En ese mismo momento crucé las vías y fui a donde estaban, quise ayudarlas; habían aparcado los coches en mitad de la placetuella y me acerqué a la mujer que seguía voceando al tipo. Le pregunté que qué es lo que había ocurrido, intentaba calmarla, pero ella, a gritos, me respondió en alemán que llevaba soportando cinco años de maltrato, ella y su hijo, no paraba de gritar, en fin, que le pegaba, que la despertaba por las noches para golpearla, que no podía más, y seguía desgañitándose, tan fuerte que los gritos retumbaban en la Luna, esa Luna que desde allí se veía redonda y grande, herida en el cielo, pero nadie salió de su casa
La mujer estaba sufriendo un ataque de nervios, estaba fuera de sí, quería volver a donde se encontraba el padre de su hijo con su madre, a aquel callejón si salida, y berreaba que lo iba a matar, le dije entonces, que lo denunciase pero que no se hiciese ella así misma más daño, que no tenía sentido, mientras tanto, el hombre, allí esperando detrás de su madre y la otra mujer, descompuesta, sin saber qué hacer. Yo he estado así también un año, decía.

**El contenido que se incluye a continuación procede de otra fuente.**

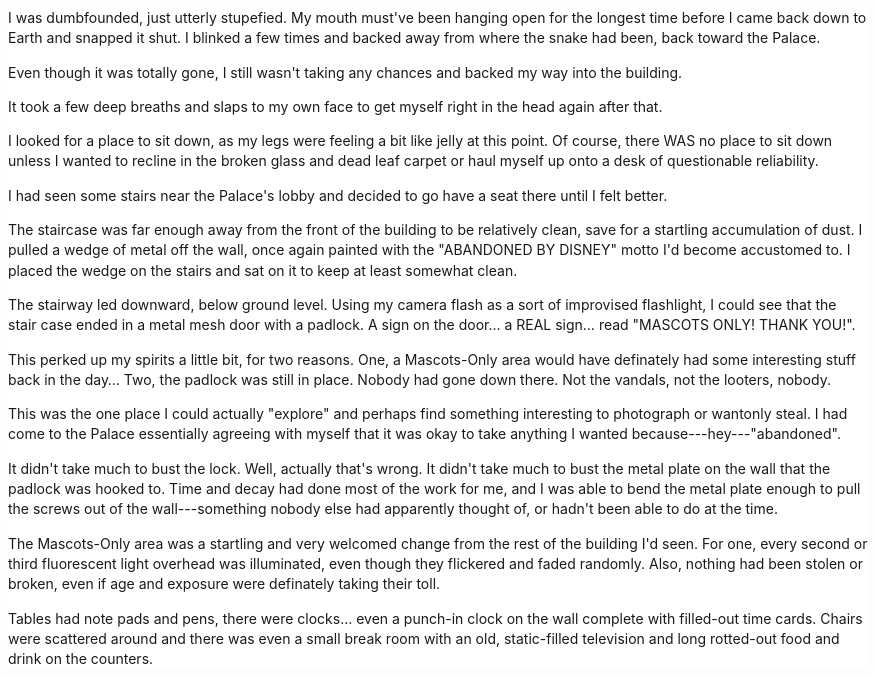 I was dumbfounded, just utterly stupefied. My mouth must've been hanging open
for the longest time before I came back down to Earth and snapped it shut. I
blinked a few times and backed away from where the snake had been, back toward
the Palace.

Even though it was totally gone, I still wasn't taking any chances and backed
my way into the building.

It took a few deep breaths and slaps to my own face to get myself right in the
head again after that.

I looked for a place to sit down, as my legs were feeling a bit like jelly at
this point. Of course, there WAS no place to sit down unless I wanted to
recline in the broken glass and dead leaf carpet or haul myself up onto a desk
of questionable reliability.

I had seen some stairs near the Palace's lobby and decided to go have a seat
there until I felt better.

The staircase was far enough away from the front of the building to be
relatively clean, save for a startling accumulation of dust. I pulled a wedge
of metal off the wall, once again painted with the "ABANDONED BY DISNEY" motto
I'd become accustomed to. I placed the wedge on the stairs and sat on it to
keep at least somewhat clean.

The stairway led downward, below ground level. Using my camera flash as a sort
of improvised flashlight, I could see that the stair case ended in a metal mesh
door with a padlock. A sign on the door… a REAL sign… read "MASCOTS ONLY! THANK
YOU!".

This perked up my spirits a little bit, for two reasons. One, a Mascots-Only
area would have definately had some interesting stuff back in the day… Two, the
padlock was still in place. Nobody had gone down there. Not the vandals, not
the looters, nobody.

This was the one place I could actually "explore" and perhaps find something
interesting to photograph or wantonly steal. I had come to the Palace
essentially agreeing with myself that it was okay to take anything I wanted
because---hey---"abandoned".

It didn't take much to bust the lock. Well, actually that's wrong. It didn't
take much to bust the metal plate on the wall that the padlock was hooked to.
Time and decay had done most of the work for me, and I was able to bend the
metal plate enough to pull the screws out of the wall---something nobody else
had apparently thought of, or hadn't been able to do at the time.

The Mascots-Only area was a startling and very welcomed change from the rest of
the building I'd seen. For one, every second or third fluorescent light
overhead was illuminated, even though they flickered and faded randomly. Also,
nothing had been stolen or broken, even if age and exposure were definately
taking their toll.

Tables had note pads and pens, there were clocks… even a punch-in clock on the
wall complete with filled-out time cards. Chairs were scattered around and
there was even a small break room with an old, static-filled television and
long rotted-out food and drink on the counters.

Quizás porque dos horas de baile no te pasan por el cuerpo como si nada, el caso es que a pesar de tremendo estrés y yo estaba tranquila y me abracé a la mujer pues en ese momento sentí compasión, sentí su dolor y quise consolarla. Ella, entonces, se ablandó en mis brazos y abrazada a mi también rompió a llorar, fue como si ese dolor inmenso y violento se despedazara dentro de ella, unas lágrimas enormes le corrían por la cara desencajada. La sostuve en mis brazos, por unos momentos, luego logré que subiera al coche pero una vez dentro otra vez le sobrevino la locura, otra vez quería salir e ir a matarlo, estaba fuera de sí, era puro llanto y alaridos. Le dije a la amiga, supe que era su hermana, que en ese estado ella no podía conducir, le pedí que por favor se la llevase de allí, que la llevase a un sitio donde se calmara, o que mejor la llevas al hospital, o a su casa, lejos de aquel hombre, que la observaba desde lejos, crecido. Me hizo caso y se la llevó. Eran dos mujeres jóvenes. El tipo y la madre volvieron a su casa y yo a la parada, en ese mismo momento llegó mi tranvía.